= Dataset entries =
== Segment start ==

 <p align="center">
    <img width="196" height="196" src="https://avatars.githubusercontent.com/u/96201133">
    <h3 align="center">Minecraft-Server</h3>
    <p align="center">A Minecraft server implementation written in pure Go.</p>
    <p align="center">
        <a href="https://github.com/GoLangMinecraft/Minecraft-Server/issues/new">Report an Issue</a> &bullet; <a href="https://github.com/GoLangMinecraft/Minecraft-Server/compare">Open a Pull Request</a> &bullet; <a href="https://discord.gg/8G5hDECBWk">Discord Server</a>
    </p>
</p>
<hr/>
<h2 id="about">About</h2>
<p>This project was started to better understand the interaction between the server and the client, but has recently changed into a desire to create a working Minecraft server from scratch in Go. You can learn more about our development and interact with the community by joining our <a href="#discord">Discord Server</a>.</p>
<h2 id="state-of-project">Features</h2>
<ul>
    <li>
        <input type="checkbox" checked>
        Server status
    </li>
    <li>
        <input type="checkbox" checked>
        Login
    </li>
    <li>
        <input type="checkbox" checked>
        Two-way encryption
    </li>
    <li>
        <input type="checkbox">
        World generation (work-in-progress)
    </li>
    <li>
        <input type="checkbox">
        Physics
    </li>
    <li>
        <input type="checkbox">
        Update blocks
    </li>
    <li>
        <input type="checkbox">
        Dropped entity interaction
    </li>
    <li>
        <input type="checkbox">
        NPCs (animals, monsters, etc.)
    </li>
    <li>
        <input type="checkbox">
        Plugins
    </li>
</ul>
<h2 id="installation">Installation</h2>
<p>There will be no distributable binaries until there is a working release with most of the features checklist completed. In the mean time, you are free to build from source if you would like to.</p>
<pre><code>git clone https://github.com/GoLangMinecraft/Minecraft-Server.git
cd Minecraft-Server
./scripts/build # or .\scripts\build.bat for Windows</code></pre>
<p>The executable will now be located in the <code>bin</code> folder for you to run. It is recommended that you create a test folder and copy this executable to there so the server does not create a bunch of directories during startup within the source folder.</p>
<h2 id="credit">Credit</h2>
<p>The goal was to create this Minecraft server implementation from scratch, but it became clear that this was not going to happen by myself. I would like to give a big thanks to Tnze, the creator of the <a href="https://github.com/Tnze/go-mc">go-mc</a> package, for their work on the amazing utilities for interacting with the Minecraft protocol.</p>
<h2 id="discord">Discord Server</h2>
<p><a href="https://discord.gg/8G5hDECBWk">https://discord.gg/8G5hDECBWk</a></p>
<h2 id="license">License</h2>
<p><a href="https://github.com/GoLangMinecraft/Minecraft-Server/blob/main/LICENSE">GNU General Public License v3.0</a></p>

== Segment end ==

= Problem requirements =
Copy each line of the entries in which the string "implementation" is found.

= Answer space =
    <p align="center">A Minecraft server implementation written in pure Go.</p>
<p>The goal was to create this Minecraft server implementation from scratch, but it became clear that this was not going to happen by myself. I would like to give a big thanks to Tnze, the creator of the <a href="https://github.com/Tnze/go-mc">go-mc</a> package, for their work on the amazing utilities for interacting with the Minecraft protocol.</p>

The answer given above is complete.